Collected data
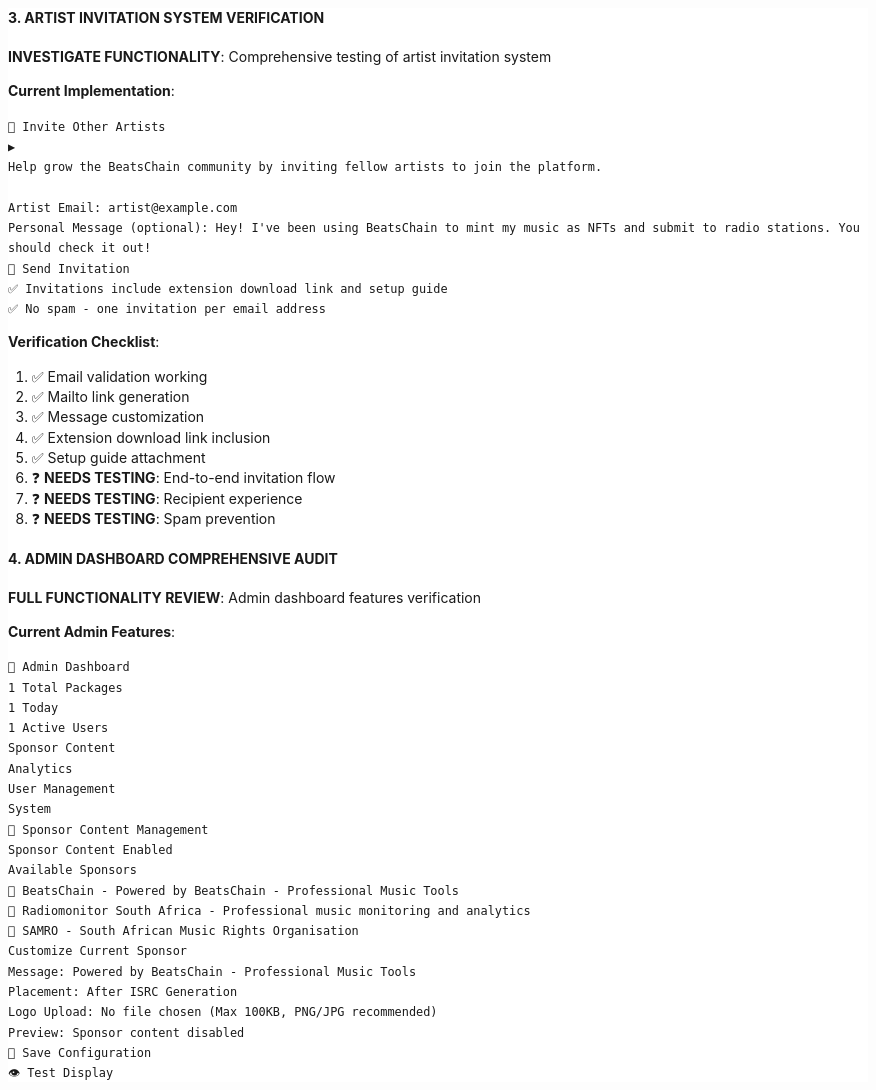 #### 3. ARTIST INVITATION SYSTEM VERIFICATION
**INVESTIGATE FUNCTIONALITY**: Comprehensive testing of artist invitation system

**Current Implementation**:
```html
🎵 Invite Other Artists
▶
Help grow the BeatsChain community by inviting fellow artists to join the platform.

Artist Email: artist@example.com
Personal Message (optional): Hey! I've been using BeatsChain to mint my music as NFTs and submit to radio stations. You should check it out!
📧 Send Invitation
✅ Invitations include extension download link and setup guide
✅ No spam - one invitation per email address
```

**Verification Checklist**:
1. ✅ Email validation working
2. ✅ Mailto link generation
3. ✅ Message customization
4. ✅ Extension download link inclusion
5. ✅ Setup guide attachment
6. ❓ **NEEDS TESTING**: End-to-end invitation flow
7. ❓ **NEEDS TESTING**: Recipient experience
8. ❓ **NEEDS TESTING**: Spam prevention

#### 4. ADMIN DASHBOARD COMPREHENSIVE AUDIT
**FULL FUNCTIONALITY REVIEW**: Admin dashboard features verification

**Current Admin Features**:
```
👑 Admin Dashboard
1 Total Packages
1 Today  
1 Active Users
Sponsor Content
Analytics
User Management
System
📢 Sponsor Content Management
Sponsor Content Enabled
Available Sponsors
📄 BeatsChain - Powered by BeatsChain - Professional Music Tools
📄 Radiomonitor South Africa - Professional music monitoring and analytics  
📄 SAMRO - South African Music Rights Organisation
Customize Current Sponsor
Message: Powered by BeatsChain - Professional Music Tools
Placement: After ISRC Generation
Logo Upload: No file chosen (Max 100KB, PNG/JPG recommended)
Preview: Sponsor content disabled
💾 Save Configuration
👁️ Test Display
```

▸ The task
Using the data above, count the lines that hold the string "Professional". Report the number and nothing else.

▸ Your response
3